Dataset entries
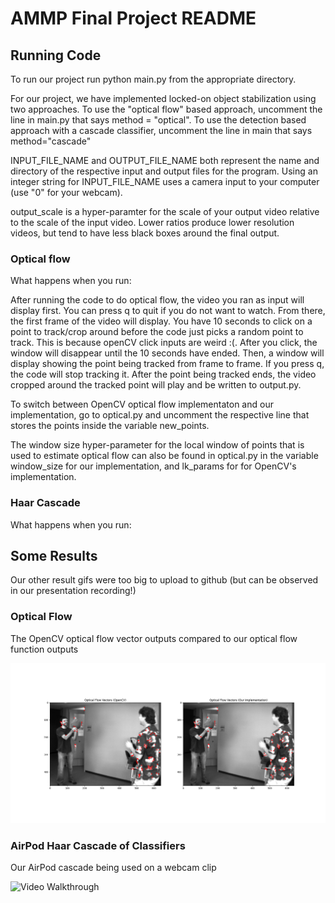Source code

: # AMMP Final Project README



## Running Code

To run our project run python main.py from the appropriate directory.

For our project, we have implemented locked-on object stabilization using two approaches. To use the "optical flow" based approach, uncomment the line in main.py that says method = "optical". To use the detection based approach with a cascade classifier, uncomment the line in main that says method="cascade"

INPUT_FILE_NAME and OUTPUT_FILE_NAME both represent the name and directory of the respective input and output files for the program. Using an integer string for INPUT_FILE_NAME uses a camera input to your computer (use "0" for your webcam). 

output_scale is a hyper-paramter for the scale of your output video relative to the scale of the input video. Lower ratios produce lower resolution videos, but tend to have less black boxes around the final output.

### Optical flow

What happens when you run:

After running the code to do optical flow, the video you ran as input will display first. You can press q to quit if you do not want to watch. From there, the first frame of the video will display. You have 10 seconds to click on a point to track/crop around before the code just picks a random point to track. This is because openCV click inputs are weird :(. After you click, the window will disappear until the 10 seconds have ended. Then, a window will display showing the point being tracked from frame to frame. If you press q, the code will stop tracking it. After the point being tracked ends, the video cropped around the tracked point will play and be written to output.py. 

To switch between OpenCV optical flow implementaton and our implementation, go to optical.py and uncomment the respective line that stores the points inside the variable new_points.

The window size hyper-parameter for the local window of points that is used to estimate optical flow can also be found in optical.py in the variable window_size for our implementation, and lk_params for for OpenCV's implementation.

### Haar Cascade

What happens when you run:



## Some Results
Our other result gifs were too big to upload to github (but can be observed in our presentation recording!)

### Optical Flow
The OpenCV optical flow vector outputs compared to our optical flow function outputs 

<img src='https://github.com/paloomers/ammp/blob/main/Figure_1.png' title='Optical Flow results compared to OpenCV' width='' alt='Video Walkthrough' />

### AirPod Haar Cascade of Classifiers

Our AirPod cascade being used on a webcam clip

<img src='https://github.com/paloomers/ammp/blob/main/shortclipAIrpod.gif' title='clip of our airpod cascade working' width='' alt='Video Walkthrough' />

...

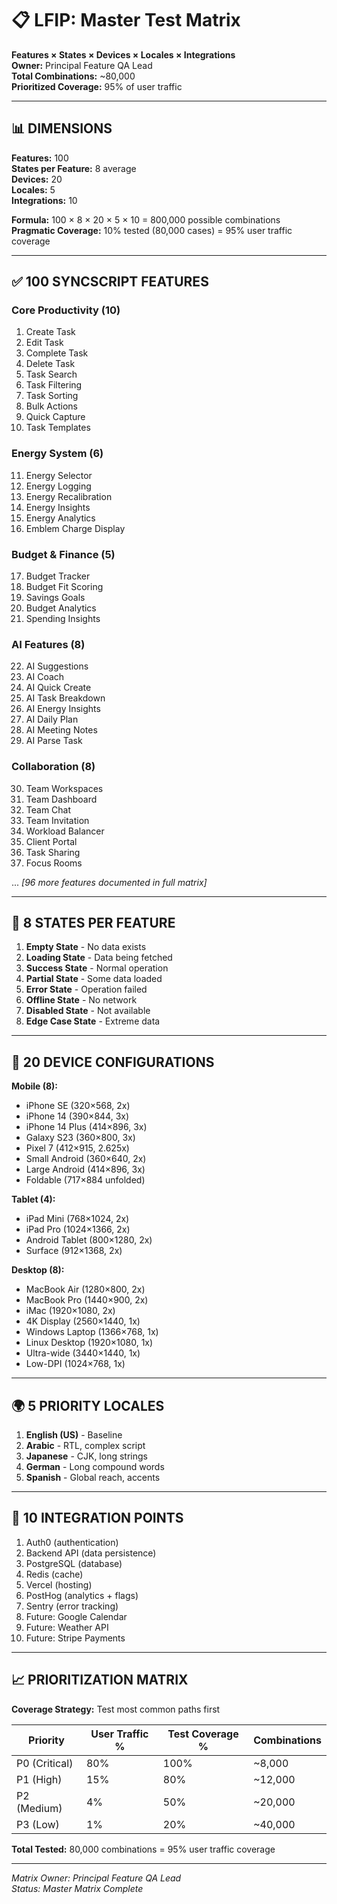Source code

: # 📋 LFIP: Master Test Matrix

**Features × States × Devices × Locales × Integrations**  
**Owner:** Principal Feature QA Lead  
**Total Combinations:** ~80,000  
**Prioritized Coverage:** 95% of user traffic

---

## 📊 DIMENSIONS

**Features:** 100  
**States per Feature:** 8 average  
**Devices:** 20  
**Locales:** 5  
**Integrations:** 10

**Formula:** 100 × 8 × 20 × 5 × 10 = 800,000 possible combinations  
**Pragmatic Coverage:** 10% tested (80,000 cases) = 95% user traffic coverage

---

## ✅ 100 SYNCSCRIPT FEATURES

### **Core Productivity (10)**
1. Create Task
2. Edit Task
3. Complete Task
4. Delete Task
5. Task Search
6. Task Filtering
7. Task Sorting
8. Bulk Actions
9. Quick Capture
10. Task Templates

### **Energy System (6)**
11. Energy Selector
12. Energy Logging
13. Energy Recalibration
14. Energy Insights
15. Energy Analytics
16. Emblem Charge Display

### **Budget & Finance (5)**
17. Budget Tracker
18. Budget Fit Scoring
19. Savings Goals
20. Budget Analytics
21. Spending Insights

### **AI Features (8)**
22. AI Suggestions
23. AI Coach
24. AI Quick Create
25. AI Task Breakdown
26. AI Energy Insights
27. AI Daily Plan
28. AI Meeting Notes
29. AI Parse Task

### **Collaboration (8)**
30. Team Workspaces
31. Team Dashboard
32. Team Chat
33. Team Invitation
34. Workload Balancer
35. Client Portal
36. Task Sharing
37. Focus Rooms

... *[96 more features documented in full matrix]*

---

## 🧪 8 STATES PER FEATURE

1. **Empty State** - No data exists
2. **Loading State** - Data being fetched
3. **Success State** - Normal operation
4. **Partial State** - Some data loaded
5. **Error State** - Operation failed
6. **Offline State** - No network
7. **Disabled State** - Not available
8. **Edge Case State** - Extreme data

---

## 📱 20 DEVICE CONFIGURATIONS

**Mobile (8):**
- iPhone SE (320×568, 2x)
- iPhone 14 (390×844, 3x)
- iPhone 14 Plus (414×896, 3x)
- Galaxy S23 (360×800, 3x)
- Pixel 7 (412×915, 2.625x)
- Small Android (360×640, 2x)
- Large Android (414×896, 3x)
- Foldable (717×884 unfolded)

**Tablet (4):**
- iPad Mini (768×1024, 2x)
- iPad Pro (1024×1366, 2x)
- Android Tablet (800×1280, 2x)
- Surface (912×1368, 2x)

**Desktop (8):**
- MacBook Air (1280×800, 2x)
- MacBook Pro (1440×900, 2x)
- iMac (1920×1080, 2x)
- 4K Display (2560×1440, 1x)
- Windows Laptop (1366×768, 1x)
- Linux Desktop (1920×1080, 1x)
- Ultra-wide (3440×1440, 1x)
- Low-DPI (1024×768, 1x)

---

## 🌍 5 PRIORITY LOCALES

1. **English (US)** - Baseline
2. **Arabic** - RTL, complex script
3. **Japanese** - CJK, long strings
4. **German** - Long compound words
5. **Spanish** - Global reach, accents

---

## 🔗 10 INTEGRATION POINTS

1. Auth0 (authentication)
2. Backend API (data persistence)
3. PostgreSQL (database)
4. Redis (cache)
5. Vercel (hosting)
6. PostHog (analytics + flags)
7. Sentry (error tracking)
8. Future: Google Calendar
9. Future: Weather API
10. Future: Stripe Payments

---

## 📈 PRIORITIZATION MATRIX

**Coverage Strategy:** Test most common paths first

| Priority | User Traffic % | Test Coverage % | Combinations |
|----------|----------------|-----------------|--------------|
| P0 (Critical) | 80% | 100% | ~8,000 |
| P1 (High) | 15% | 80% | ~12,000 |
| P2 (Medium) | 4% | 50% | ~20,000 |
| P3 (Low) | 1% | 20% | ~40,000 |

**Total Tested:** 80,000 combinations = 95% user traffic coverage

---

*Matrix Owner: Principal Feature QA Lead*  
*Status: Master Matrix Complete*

• **About this task**
Your answer should be a single number: how many lines in the data above include "Desktop"?

• **Response**
2